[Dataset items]
____

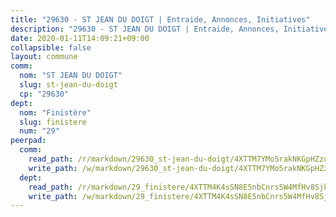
```yaml
---
title: "29630 - ST JEAN DU DOIGT | Entraide, Annonces, Initiatives"
description: "29630 - ST JEAN DU DOIGT | Entraide, Annonces, Initiatives"
date: 2020-01-11T14:09:21+09:00
collapsible: false
layout: commune
comm:
  nom: "ST JEAN DU DOIGT"
  slug: st-jean-du-doigt
  cp: "29630"
dept:
  nom: "Finistère"
  slug: finistere
  num: "29"
peerpad:
  comm:
    read_path: /r/markdown/29630_st-jean-du-doigt/4XTTM7YMo5rakNKGpHZzu5zK5Dvu9wWUGpWxnRUqKrrzyJCa9
    write_path: /w/markdown/29630_st-jean-du-doigt/4XTTM7YMo5rakNKGpHZzu5zK5Dvu9wWUGpWxnRUqKrrzyJCa9-K3TgTgEz6cmFX9pwLaJhj3ZJyxzCookncmFUFXYtpuy5gagheiCBC7nCBgokDdDRiaKBzdbwtKjQGX8gPGrnLBckrrjLVm2MmrCDryQsj1hUcaTAug6g14fRdHHu9o8mw7CzqBtq
  dept:
    read_path: /r/markdown/29_finistere/4XTTM4K4sSN8E5nbCnrs5W4MfHv8SjkZXZkMiZwJKZCUFreuC
    write_path: /w/markdown/29_finistere/4XTTM4K4sSN8E5nbCnrs5W4MfHv8SjkZXZkMiZwJKZCUFreuC-K3TgUmttHvLKDBu5vxQ3oPzTia91UxXiaB3vEFjsHJiDiJD9aQfr6ibvcPa75Eo3oX7ob78s9tVxCKrtPM9bLAmDziVCSFjEgZbp3rqL8Ji8Q5aZhxfTcqkGX75WxHS6TQxtiQQ6
---
```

____

Report how many lines of the data contain the word "Annonces", using the number alone.

2